保健室のベッドは清潔で、何だか温かいものに守られてるような気がした。おでこにぴたっと張り付いた冷却シートが気持ちいい。
丸いパイプ椅子に腰を下ろした御羅田が、あいまいな微笑みを浮かべながらノートを差し出した。
「ありがとう」
あたしは受け取って、ぱらぱらと中をめくる。真っ白なページに、几帳面な文字がいくつも、いくつも書き連ねてあった。真面目な性格、なんだろうな。落書きの一つもないなんて、信じられない。
あれからあたしは、シンロウ? って奴が溜まって倒れちゃったらしい。最近色々なことがあって、疲れてたんだろうか。シャリは墓参りに行けって言うし、……

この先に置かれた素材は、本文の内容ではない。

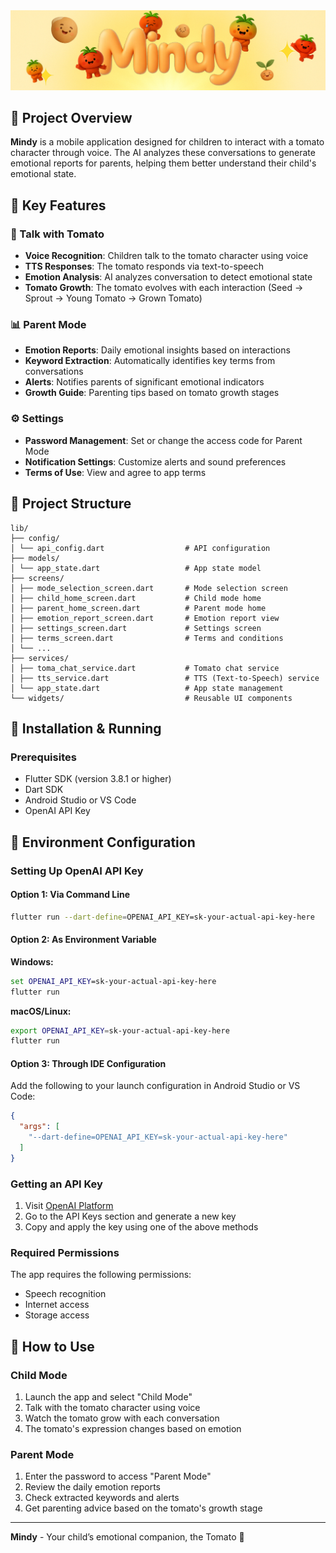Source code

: <div align="center">
  <img src="assets/images/icons/main_1.png" alt="Mindy Logo" width="1000"/>
</div>

## 📱 Project Overview

**Mindy** is a mobile application designed for children to interact with a tomato character through voice. The AI analyzes these conversations to generate emotional reports for parents, helping them better understand their child's emotional state.

## 🌟 Key Features

### 🍅 Talk with Tomato
- **Voice Recognition**: Children talk to the tomato character using voice
- **TTS Responses**: The tomato responds via text-to-speech
- **Emotion Analysis**: AI analyzes conversation to detect emotional state
- **Tomato Growth**: The tomato evolves with each interaction (Seed → Sprout → Young Tomato → Grown Tomato)

### 📊 Parent Mode
- **Emotion Reports**: Daily emotional insights based on interactions
- **Keyword Extraction**: Automatically identifies key terms from conversations
- **Alerts**: Notifies parents of significant emotional indicators
- **Growth Guide**: Parenting tips based on tomato growth stages

### ⚙️ Settings
- **Password Management**: Set or change the access code for Parent Mode
- **Notification Settings**: Customize alerts and sound preferences
- **Terms of Use**: View and agree to app terms

## 📁 Project Structure


```
lib/
├── config/
│ └── api_config.dart                  # API configuration
├── models/
│ └── app_state.dart                   # App state model
├── screens/
│ ├── mode_selection_screen.dart       # Mode selection screen
│ ├── child_home_screen.dart           # Child mode home
│ ├── parent_home_screen.dart          # Parent mode home
│ ├── emotion_report_screen.dart       # Emotion report view
│ ├── settings_screen.dart             # Settings screen
│ ├── terms_screen.dart                # Terms and conditions
│ └── ...
├── services/
│ ├── toma_chat_service.dart           # Tomato chat service
│ ├── tts_service.dart                 # TTS (Text-to-Speech) service
│ └── app_state.dart                   # App state management
└── widgets/                           # Reusable UI components
```


## 🚀 Installation & Running

### Prerequisites
- Flutter SDK (version 3.8.1 or higher)
- Dart SDK
- Android Studio or VS Code
- OpenAI API Key

## 🔧 Environment Configuration

### Setting Up OpenAI API Key

#### Option 1: Via Command Line
```bash
flutter run --dart-define=OPENAI_API_KEY=sk-your-actual-api-key-here
```

#### Option 2: As Environment Variable
**Windows:**
```cmd
set OPENAI_API_KEY=sk-your-actual-api-key-here
flutter run
```

**macOS/Linux:**
```bash
export OPENAI_API_KEY=sk-your-actual-api-key-here
flutter run
```

#### Option 3: Through IDE Configuration
Add the following to your launch configuration in Android Studio or VS Code:
```json
{
  "args": [
    "--dart-define=OPENAI_API_KEY=sk-your-actual-api-key-here"
  ]
}
```

### Getting an API Key
1. Visit  [OpenAI Platform](https://platform.openai.com/)
2. Go to the API Keys section and generate a new key
3. Copy and apply the key using one of the above methods

### Required Permissions
The app requires the following permissions:
- Speech recognition
- Internet access
- Storage access

## 📱 How to Use

### Child Mode
1. Launch the app and select "Child Mode"
2. Talk with the tomato character using voice
3. Watch the tomato grow with each conversation
4. The tomato's expression changes based on emotion

### Parent Mode
1. Enter the password to access "Parent Mode"
2. Review the daily emotion reports
3. Check extracted keywords and alerts
4. Get parenting advice based on the tomato's growth stage

---

**Mindy** - Your child’s emotional companion, the Tomato 🍅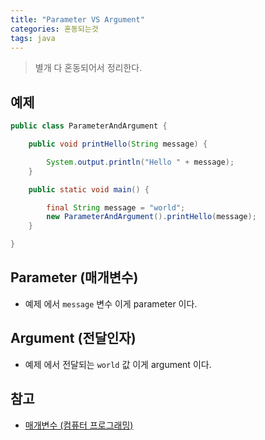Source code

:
 ```yaml
---
title: "Parameter VS Argument"
categories: 혼동되는것  
tags: java
---
```


> 별개 다 혼동되어서 정리한다.

## 예제

```java
public class ParameterAndArgument {

    public void printHello(String message) {

        System.output.println("Hello " + message);
    }

    public static void main() {

        final String message = "world";
        new ParameterAndArgument().printHello(message);
    }

}
```

## Parameter (매개변수)

* 예제 에서 `message` 변수 이게 parameter 이다. 

## Argument (전달인자)

* 예제 에서 전달되는 `world` 값 이게 argument 이다.

## 참고

* [매개변수 (컴퓨터 프로그래밍)](https://ko.wikipedia.org/wiki/%EB%A7%A4%EA%B0%9C%EB%B3%80%EC%88%98_(%EC%BB%B4%ED%93%A8%ED%84%B0_%ED%94%84%EB%A1%9C%EA%B7%B8%EB%9E%98%EB%B0%8D))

……行っても、いいのかも知れない。パパに頼んで、一緒にお墓参り。たまには会って、色々話したいし……それに誘えば、今度こそ行くかも知れない。望みは薄いと、思うけれども。
「ふー……」
あたしは目を閉じて、額に手をやった。
「メイちゃんが保健室に行く途中で倒れたって聞いた時はびっくりした、けど……無事みたいだね、良かった」
御羅田はそう言うと、ふんわりと微笑む。
……あたしを助けて以来、御羅田は変わった。前よりずっと明るく、前向きになった。ビクビクオドオドしてるところはまだあるけど、それも鳴りを潜めるようになって。
……あたしはどうなんだろう。いい方に変わったんだろうか?
「……メイちゃん?」
御羅田が心配そうに小首を傾げる。あたしは何でもないと言って、唇を笑みの形にした。
「はは、情けないよね。あのくらいで倒れちゃうなんてさ。笑っていいよ、シャナ」
シャナ、と呼んだ瞬間、あたしの唇が微妙に歪んだのに気づいたかどうか。御羅田は悲しそうに首を振った。
「そんなこと」
「日ごろのシュウレンがさ。足らないよね」
無視して続けると、御羅田は苦しそうに眉をしかめてあたしの手を握った。
「ねぇ、メイちゃん……メイちゃんは人間でしょう? 超人でも神様でもなくて、女の子。疲れたら倒れて当然だよ。傷ついたら、誰かに支えてもらったって、いいじゃない。一人でなんでもやろうとしないで。私だって、いるから……」
あたしは言葉も無かった。
本当に、どういう育ち方をすれば、こんな女になるのだろう。もうまるで、自分とは全然違う生き物だとしか思えなかった。
初めて御羅田を、怖いと思った。生理的な嫌悪とかそういうんじゃなく、絶対に手を触れられないもの、届かないもの――……勝てないものだと感じたからだ。
「……じゃあ、私、行くね。辛かったらすぐに連絡してね」
沈黙するあたしを見てどう思ったのやら。気遣うような声でそう言って、御羅田は立ち上がった。
「シャナ」
背を向ける彼女に呼びかける。振り向いた御羅田は、慈しむように微笑んでいた。
「ノート、ありがと」
あたしは複雑な気持ちを飲み込んで、無理に笑った。
御羅田が怖いと思ったのは事実。でも、御羅田が嫌いなわけじゃない。嫌いでは、ない。
「うん。……あ、そうだ」
シャナは思い出したようにそう言って、もう一度あたしの方に向き直る。
「知ってる? また、転校生が来るんだって」
「……そう」
あたしはパパに連絡するためポケットから携帯を取り出しながら、静かに相槌を打った。
またシャリの関係者だろうか? それとも……
この時期の転校生。親は一体何を考えてるんだろう? 怪奇事件の相次ぐ町に転校させるだなんて。
狙い済ましたタイミングだとしか思えない。確実に事件の関係者だ。敵なのか味方なのか、それは分からないけれども。
……その時あたしはこれから電話を掛ける相手のことに気を取られて、それ以上考えようとはしなかった。
でもそれは、後になって考えて見れば、きっと間違いだったのだ。